Besonders augenfällig ist das beim Front National: Ließ sich die Partei unter Le Pen Vater noch als klar rechtsextrem beschreiben, ist das unter Le Pen Tochter nicht mehr so eindeutig. Die Partei hat sich nicht nur modernisiert, sondern durch die Abgrenzung vom Antisemitismus zumindest auch Teile ihres ideologischen Ballasts abgeworfen. Dennoch besteht der ideologische Kern weitgehend fort: Nationalismus, Fremdenfeindlichkeit, Law-and-Order-Rhetorik, Europafeindlichkeit. Gleichzeitig trägt die Partei in ihrem politischen Stil auch deutlich populistische Züge. An dieser Stelle kommt eine weitere Kategorie der radikalen Rechten ins Spiel, die der Politikwissenschaftler Michael Minkenberg ethnozentristische Rechte nennt. Hierzu gehören nach einem von Minkenberg entwickelten Schema u.a. der Front National, die FPÖ und die Dänische Volkspartei. Auch die AfD weist einen deutlichen Trend in diese Richtung auf.
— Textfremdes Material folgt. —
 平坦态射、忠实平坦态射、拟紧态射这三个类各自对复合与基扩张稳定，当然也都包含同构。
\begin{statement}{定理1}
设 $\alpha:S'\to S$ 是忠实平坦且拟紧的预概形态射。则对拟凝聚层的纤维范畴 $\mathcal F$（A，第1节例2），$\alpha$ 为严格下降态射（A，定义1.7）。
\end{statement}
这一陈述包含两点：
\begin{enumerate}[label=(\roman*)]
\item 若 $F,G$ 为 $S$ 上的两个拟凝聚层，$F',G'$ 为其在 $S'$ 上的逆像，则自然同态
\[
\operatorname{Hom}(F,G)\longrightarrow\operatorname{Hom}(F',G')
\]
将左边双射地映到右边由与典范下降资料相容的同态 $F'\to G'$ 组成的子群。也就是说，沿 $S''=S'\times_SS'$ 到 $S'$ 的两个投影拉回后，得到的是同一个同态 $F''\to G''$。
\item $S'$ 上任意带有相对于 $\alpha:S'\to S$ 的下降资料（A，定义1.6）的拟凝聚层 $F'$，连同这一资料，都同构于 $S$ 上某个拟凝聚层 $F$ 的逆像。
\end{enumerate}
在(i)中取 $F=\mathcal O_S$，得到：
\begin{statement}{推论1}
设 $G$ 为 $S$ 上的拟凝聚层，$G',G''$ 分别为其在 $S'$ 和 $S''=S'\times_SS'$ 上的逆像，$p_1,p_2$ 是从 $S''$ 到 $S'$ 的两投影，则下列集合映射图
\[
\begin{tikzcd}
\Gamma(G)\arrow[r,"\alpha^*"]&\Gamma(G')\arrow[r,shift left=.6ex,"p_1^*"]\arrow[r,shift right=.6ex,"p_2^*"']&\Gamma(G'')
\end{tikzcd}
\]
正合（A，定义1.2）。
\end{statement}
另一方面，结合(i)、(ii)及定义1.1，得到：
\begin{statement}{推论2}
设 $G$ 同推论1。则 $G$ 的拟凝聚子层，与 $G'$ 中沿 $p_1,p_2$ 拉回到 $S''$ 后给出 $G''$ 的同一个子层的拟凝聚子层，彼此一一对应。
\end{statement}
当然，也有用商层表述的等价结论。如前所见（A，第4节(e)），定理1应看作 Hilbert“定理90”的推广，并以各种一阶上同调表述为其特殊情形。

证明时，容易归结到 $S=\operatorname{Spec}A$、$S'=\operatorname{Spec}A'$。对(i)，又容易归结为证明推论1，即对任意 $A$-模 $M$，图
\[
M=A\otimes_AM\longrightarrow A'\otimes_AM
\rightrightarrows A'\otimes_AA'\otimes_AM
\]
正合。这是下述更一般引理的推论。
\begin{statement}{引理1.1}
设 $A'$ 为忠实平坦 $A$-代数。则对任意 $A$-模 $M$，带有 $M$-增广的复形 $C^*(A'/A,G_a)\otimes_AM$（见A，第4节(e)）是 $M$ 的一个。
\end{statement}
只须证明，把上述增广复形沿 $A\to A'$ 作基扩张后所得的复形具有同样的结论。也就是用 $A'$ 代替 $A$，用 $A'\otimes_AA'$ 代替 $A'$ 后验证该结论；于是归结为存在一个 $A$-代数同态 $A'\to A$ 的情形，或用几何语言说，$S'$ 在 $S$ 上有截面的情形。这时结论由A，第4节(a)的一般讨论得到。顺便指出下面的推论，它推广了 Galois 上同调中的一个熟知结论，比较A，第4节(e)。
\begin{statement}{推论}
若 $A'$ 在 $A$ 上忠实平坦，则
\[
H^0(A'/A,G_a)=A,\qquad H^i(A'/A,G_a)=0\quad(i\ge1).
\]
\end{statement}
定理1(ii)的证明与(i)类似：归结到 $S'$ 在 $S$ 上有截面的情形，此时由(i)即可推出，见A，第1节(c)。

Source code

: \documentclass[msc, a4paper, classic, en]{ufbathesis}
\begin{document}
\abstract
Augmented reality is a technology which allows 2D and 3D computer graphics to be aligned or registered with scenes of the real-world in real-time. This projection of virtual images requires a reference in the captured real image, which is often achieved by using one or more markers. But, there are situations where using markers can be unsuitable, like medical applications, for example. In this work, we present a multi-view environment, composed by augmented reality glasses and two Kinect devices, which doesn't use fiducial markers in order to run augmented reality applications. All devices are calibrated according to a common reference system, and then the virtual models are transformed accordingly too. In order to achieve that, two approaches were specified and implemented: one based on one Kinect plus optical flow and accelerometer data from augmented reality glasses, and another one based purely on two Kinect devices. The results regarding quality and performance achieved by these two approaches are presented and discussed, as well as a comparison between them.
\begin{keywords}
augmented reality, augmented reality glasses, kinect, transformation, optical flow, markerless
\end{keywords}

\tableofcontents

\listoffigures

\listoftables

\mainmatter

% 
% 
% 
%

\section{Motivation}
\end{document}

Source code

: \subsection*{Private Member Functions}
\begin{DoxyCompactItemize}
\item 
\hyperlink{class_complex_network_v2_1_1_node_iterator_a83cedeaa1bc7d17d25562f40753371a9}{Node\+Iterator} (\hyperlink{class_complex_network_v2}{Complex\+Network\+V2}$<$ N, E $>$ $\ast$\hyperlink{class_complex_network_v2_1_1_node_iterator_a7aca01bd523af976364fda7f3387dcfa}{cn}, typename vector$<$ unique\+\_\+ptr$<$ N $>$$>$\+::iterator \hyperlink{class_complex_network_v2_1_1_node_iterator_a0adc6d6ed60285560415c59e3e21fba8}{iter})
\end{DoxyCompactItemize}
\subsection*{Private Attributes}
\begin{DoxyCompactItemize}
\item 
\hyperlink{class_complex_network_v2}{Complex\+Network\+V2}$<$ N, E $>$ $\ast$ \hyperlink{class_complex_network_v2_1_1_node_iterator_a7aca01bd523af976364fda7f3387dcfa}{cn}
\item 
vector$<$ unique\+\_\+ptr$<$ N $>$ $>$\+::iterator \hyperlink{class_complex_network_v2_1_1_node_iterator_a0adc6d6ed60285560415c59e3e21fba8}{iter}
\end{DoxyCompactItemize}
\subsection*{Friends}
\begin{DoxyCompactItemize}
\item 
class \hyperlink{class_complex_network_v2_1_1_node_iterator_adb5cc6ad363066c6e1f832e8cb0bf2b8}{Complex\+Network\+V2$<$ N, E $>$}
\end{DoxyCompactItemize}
Die Daten der jüngsten Mitte-Studie der Friedrich-Ebert-Stiftung aus dem Jahr 2014 zu rechtsextremen und menschenfeindlichen Einstellungen in Deutschland zeigen, dass rund 20 Prozent der Bevölkerung deutlich rechtspopulistisch denken. In welchem Ausmaß diese Orientierungen, die in allen Teilen der Gesellschaft anzutreffen sind, im Zeichen der Flüchtlingskrise noch zugenommen haben, werden wir wissen, wenn die neue FES-Mitte-Studie im November 2016 erscheint. Fest steht: In der gegenwärtigen "Gemengelage" nimmt die populistische Versuchung für die Politik zu. Wann ist die Grenze zum Populismus überschritten? Wenn aus dem "Aufs-Maul-Schauen" ein "Nach-dem-Munde-Reden" wird. In dieser Hinsicht hatte Franz Josef Strauß ganz recht.